ЕСОЗ - публічна документація

RC_Offline comparison of marriage acts with Persons (DRACS 2.0)

Purpose

This process fetches marriage acts data from mimir service and uses it for comparison with persons data.

Key points

  1. This process uses cron parameter to configure its start time.

  2. This process is performed in mpi scheduler pod.

  3. Each marriage act is compared by husband data and by wife data separately.

Configuration

Value

Description

Example

Value

Description

Example

PERSONS_DRACS_MARRIAGE_ACTS_COMPARE_SCHEDULE

Cron parameter, represents start time of offline comparison of marriage acts with persons process

*/10 * * * *

PERSONS_DRACS_MARRIAGE_ACTS_COMPARE_BATCH_SIZE

Number of marriage acts that will be processed in one cycle of the process

100

PERSON_DRACS_MARRIAGE_ACT_PARTIAL_MATCH_SCORE

Upper limit of comparison score for black zone, lower limit of comparison score for grey zone

0.7

Service logic

Offline comparison job starts according to PERSONS_DRACS_MARRIAGE_ACTS_COMPARE_SCHEDULE cron parameter.

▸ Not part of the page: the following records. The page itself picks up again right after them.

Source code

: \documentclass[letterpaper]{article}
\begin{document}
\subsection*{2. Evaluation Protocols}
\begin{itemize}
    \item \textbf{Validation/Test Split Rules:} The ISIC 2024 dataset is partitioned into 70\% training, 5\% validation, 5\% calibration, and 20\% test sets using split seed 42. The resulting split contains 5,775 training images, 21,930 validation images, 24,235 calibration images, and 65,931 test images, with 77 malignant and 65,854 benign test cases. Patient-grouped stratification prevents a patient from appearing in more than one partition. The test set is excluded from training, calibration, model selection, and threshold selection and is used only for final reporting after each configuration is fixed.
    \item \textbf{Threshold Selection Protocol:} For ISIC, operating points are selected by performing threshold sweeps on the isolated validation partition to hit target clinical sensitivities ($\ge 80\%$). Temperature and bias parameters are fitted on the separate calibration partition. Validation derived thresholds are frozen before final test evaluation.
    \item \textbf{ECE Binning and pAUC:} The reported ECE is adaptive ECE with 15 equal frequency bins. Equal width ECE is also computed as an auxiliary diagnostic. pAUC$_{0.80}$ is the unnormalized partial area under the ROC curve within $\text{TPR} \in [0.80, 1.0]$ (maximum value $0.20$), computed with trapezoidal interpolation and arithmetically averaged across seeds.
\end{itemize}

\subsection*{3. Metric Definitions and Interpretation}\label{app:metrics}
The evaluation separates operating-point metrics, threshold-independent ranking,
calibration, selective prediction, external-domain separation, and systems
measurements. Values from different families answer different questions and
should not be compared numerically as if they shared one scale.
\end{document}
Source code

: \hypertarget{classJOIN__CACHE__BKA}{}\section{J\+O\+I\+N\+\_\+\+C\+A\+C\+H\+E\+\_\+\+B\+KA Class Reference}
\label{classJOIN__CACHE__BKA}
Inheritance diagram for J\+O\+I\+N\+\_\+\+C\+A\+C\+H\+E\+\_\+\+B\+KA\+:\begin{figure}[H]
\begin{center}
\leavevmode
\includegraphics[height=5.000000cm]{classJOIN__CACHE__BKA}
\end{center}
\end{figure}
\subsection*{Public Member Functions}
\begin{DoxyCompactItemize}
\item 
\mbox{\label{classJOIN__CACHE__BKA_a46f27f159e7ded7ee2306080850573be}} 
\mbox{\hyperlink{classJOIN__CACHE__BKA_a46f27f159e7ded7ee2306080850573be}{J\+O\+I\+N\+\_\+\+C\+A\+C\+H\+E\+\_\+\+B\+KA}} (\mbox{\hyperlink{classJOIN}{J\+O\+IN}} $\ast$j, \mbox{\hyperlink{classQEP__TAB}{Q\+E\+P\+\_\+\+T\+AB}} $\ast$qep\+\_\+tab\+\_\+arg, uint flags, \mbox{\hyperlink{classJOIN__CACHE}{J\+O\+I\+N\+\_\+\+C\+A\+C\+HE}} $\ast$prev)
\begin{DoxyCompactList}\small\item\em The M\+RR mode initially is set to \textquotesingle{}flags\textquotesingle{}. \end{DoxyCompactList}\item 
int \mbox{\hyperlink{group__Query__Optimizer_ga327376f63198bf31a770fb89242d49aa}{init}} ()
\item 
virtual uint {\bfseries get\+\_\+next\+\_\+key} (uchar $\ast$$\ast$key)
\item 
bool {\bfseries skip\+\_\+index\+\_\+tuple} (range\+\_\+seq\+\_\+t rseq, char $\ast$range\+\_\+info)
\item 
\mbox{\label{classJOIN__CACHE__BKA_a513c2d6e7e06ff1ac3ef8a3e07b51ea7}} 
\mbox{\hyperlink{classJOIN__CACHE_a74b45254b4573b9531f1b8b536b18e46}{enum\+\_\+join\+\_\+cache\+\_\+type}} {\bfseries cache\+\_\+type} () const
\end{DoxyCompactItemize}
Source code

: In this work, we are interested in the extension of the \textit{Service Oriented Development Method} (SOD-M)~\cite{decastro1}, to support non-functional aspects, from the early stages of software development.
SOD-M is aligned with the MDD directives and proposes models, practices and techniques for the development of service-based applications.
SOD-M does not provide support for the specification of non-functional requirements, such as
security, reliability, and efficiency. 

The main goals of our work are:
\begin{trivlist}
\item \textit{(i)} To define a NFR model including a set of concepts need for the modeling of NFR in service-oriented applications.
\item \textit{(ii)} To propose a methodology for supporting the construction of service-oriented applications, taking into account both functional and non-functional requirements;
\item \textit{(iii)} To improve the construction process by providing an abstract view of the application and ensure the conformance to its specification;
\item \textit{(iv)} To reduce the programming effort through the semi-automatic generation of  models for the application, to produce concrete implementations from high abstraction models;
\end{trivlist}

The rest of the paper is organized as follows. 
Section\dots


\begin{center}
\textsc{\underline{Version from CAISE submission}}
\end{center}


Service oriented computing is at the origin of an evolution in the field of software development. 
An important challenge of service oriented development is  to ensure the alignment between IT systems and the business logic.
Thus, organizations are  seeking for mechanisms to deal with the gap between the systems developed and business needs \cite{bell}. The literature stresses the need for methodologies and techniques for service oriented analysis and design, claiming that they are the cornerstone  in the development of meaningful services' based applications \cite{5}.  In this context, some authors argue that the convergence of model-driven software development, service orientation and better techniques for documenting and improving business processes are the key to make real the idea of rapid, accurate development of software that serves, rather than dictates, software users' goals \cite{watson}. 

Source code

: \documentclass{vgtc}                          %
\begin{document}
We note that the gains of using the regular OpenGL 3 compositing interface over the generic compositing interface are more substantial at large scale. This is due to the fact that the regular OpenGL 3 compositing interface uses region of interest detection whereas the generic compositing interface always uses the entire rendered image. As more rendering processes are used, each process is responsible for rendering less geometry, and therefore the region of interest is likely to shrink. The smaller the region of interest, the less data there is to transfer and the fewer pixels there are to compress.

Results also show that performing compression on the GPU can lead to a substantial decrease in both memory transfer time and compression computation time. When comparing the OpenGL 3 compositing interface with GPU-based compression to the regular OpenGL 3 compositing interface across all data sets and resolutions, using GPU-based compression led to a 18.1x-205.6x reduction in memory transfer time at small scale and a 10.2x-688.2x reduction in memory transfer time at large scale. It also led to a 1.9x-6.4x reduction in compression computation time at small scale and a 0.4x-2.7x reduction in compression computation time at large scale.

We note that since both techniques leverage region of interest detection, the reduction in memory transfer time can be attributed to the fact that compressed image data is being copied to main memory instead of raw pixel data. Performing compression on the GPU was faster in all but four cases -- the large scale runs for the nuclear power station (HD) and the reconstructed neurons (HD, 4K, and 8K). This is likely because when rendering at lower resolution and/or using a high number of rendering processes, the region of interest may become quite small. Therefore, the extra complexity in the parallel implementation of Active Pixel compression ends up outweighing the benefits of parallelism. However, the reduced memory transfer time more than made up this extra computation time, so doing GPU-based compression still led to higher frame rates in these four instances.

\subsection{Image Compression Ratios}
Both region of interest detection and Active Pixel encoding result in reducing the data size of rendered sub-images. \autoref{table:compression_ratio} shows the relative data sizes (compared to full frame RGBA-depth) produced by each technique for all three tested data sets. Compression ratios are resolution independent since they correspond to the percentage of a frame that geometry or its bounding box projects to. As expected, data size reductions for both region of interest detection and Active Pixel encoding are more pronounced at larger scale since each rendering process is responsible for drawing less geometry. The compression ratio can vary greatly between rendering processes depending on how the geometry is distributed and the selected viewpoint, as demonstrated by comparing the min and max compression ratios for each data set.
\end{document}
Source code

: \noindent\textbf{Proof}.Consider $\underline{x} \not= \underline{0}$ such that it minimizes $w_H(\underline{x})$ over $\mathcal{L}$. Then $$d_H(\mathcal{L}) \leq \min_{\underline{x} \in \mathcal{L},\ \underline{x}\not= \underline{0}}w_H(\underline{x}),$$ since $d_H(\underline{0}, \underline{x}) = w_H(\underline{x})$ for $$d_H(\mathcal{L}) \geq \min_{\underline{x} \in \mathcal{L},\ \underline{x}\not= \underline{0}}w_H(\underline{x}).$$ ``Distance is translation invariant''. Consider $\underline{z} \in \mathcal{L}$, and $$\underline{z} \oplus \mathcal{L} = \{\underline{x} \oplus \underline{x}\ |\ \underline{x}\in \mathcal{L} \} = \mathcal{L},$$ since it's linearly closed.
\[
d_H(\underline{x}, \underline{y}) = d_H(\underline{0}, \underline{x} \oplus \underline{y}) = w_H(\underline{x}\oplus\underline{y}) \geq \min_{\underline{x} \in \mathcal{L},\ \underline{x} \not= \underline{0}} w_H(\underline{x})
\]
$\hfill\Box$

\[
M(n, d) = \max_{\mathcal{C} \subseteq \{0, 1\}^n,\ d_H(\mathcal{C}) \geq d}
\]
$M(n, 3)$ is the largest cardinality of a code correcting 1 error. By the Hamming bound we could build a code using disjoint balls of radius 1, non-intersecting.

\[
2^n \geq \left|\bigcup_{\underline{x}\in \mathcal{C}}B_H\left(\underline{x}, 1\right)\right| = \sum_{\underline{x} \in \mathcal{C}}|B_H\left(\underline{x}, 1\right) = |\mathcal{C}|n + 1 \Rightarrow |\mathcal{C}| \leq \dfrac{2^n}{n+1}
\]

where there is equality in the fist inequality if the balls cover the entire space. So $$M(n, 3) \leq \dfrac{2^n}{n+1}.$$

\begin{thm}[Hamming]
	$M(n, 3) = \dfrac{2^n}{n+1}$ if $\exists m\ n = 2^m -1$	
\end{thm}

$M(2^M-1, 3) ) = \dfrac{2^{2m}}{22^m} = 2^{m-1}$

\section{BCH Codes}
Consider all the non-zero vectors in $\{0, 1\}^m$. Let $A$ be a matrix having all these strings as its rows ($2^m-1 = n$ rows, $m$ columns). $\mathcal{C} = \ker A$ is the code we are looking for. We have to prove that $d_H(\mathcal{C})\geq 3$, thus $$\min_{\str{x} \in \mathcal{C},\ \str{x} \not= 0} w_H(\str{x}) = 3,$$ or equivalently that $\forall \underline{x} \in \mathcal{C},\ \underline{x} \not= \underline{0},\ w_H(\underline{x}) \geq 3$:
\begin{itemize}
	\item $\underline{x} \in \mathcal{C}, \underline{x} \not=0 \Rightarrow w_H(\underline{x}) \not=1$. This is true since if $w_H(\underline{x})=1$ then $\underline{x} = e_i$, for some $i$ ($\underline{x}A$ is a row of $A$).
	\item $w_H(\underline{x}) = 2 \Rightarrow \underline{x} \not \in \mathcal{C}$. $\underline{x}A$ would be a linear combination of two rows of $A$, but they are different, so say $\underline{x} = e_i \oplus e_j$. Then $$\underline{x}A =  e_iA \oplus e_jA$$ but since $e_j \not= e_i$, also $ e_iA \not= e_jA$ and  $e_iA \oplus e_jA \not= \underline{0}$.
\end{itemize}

Step 1. Marriage acts list for comparison

  1. Get list of marriage acts from that are ready to be compared to persons - perform RPC call to mimir service, dracs_marriage_acts table, with following parameters:

    1. ar_op_name = ‘1' or '4’

    2. persons_compare_status = ‘READY’

  2. Sort obtained list in ascending order by dracs_marriage_acts.updated_at field

  3. Limit obtained list with PERSONS_DRACS_MARRIAGE_ACTS_COMPARE_BATCH_SIZE value

  4. In case no marriage acts were fetched - end process.

Step 2. Data preparation and potential candidates select

  1. Get marriage act from obtained list, update its status in dracs_marriage_acts table:

    1. set persons_compare_status = ‘IN_PROCESS’

  2. Get husband data for comparison process if husband_old_surname <> husband_surname and these fields are not empty

  3. Get wife data for comparison process if wife_old_surname <> wife_surname and these fields are not empty

  4. Prepare marriage act data for comparison process

    1. perform regexp for each of the fields:

      1. for husband_name, wife_name, husband_old_surname, wife_old_surname, husband_patronymic and wife_patronymic change:

        1. [ --'] to ''

        2. 'є' to 'е'

        3. 'и' to 'і'

      2. for husband_series_numb and wife_series_numb change:

        1. [ /%#№ _-]  to ''

    2. for husband_date_birth and wife_date_birth change mask from dd.mm.yyyy to yyyy-mm-dd

    3. for husband_numident and wife_numident normalize value - check that it is 10 symbols, if not true - set null

  5. Get active persons (is_active=true, status=active) as candidates for comparison with husband or wife data from marriage act from MPI db using following predicate blocks:

    1. tax_id

    2. documents.number

    3. birth_date + last_name

    4. settlement_id + last_name

  6. In case no candidates were found for husband and/or wife, update marriage acts persons compare status:

    1. set persons_compare_status = ‘PROCESSED’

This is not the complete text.